The increase in carrier density is detrimental to device performance. When too many carriers crowd the active region, they scatter off of one other, leading to a process called Auger-Meitner recombination. In this non-radiative process, the excess energy from an electron-hole recombination event leads to excitation of a nearby electron or hole, rather than radiative recombination. Since Auger-Meitner recombination involves three carriers, it scales cubically with carrier density. That’s more dramatic than radiative recombination, which scales quadratically, as it involves only two carriers (see Figure 3).

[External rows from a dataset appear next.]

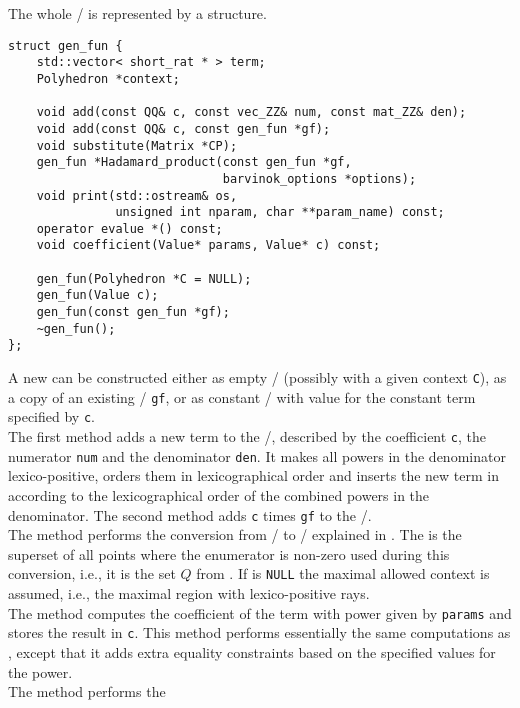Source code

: The whole \rgf/ is represented by a 
structure.
\begin{verbatim}
struct gen_fun {
    std::vector< short_rat * > term;
    Polyhedron *context;

    void add(const QQ& c, const vec_ZZ& num, const mat_ZZ& den);
    void add(const QQ& c, const gen_fun *gf);
    void substitute(Matrix *CP);
    gen_fun *Hadamard_product(const gen_fun *gf,
                              barvinok_options *options);
    void print(std::ostream& os,
               unsigned int nparam, char **param_name) const;
    operator evalue *() const;
    void coefficient(Value* params, Value* c) const;

    gen_fun(Polyhedron *C = NULL);
    gen_fun(Value c);
    gen_fun(const gen_fun *gf);
    ~gen_fun();
};
\end{verbatim}
A new  can be constructed either as empty \rgf/ (possibly
with a given context \verb+C+), as a copy of an existing \rgf/ \verb+gf+, or as 
constant \rgf/ with value for the constant term specified by \verb+c+.
\\
The first  method adds a new term to the \rgf/,
described by the coefficient \verb+c+, the numerator \verb+num+ and the
denominator \verb+den+.
It makes all powers in the denominator lexico-positive,
orders them in lexicographical order and inserts the new
term in  according to the lexicographical
order of the combined powers in the denominator.
The second  method adds \verb+c+ times \verb+gf+
to the \rgf/.
\\
The method  performs
the conversion from \rgf/ to \psp/ explained in 
.
The   is the superset
of all points where the enumerator is non-zero used during this conversion,
i.e., it is the set $Q$ from .
If   is \verb+NULL+ the maximal
allowed context is assumed, i.e., the maximal
region with lexico-positive rays.  
\\
The method  computes the coefficient
of the term with power given by \verb+params+ and stores the result
in \verb+c+.
This method performs essentially the same computations as
, except that it adds extra
equality constraints based on the specified values for the power.
\\
The method  performs the
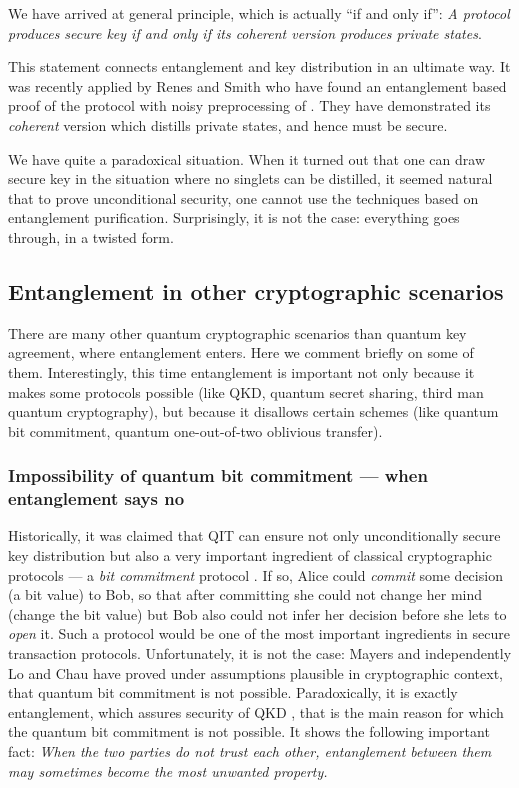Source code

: \documentclass[twocolumn,aps,rmp]{revtex4}
\begin{document}
We have arrived at general principle,  which is actually ``if and only if'':
{\it A protocol produces secure key if and only if its coherent version produces
private states}.

This statement connects entanglement and key distribution in an
ultimate way. It was recently applied by Renes and Smith
\cite{RenesSmith06} who have found an entanglement based proof of the
\pmp protocol with noisy preprocessing of
\cite{RGKinfo_sec_proof_short,RGKinfo_sec_proof_long}. They have
demonstrated its {\it coherent} version which distills private states,
and hence must be secure.

We have quite a paradoxical situation. When it  turned out that one
can draw secure key in the situation where no singlets can be
distilled, it seemed natural that to prove unconditional security,
one cannot use the  techniques based on entanglement purification.
Surprisingly, it is not the case: everything goes through, in a
twisted form.



\subsection{Entanglement in other cryptographic scenarios}
There are many other quantum cryptographic scenarios than quantum key agreement, where entanglement enters. Here we comment briefly on some of them. Interestingly, this time entanglement is important not only because it makes some protocols possible (like QKD, quantum secret sharing, third man quantum cryptography), but because it disallows certain schemes (like quantum bit commitment, quantum one-out-of-two oblivious transfer).

\subsubsection{Impossibility of quantum bit commitment --- when entanglement says no}
Historically, it was claimed that QIT can ensure not only
unconditionally secure key distribution but also a very important
ingredient of classical cryptographic protocols --- a {\it bit
commitment} protocol \cite{Unsec_bitcom}. If so, Alice could {\it
commit} some decision (a bit value) to Bob, so that after committing
she could not change her mind (change the bit value) but Bob also
could not infer her decision before she lets to {\it open} it. Such
a protocol would be one of the most important ingredients in secure
transaction protocols. Unfortunately, it is not the case: Mayers
\cite{Mayers_nobitcom1,Mayers_nobitcom2} and independently Lo and
Chau \cite{LoChau_nobitcom1,LoChau_nobitcom2} have proved under
assumptions plausible in cryptographic context, that quantum bit
commitment is not possible. Paradoxically, it is exactly
entanglement, which assures security of QKD , that is the main
reason for which the quantum bit commitment is not possible. It
shows the following important fact: {\it When the two parties do not
trust each other, entanglement between them may sometimes become the
most unwanted property.}
\end{document}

Due to this variation in scaling behaviours with carrier density, the non-radiative Auger-Meitner process overtakes radiative recombination to become the dominant process when the current is cranked up. Confirming this conjecture are the experimental measurements of carrier lifetime by our collaborators at the University of New Mexico, who concluded that this effect is the primary cause of efficiency decline from blue to green in state-of-the-art quantum wells.

According to our calculations, this issue is even more prevalent in red LEDs. In these nitride-based devices, the carrier density is orders of magnitude higher than it is in blue emitters. Due to this, it is crucial to cut the carrier density in long-wavelength InGaN LEDs, if they are to be efficient.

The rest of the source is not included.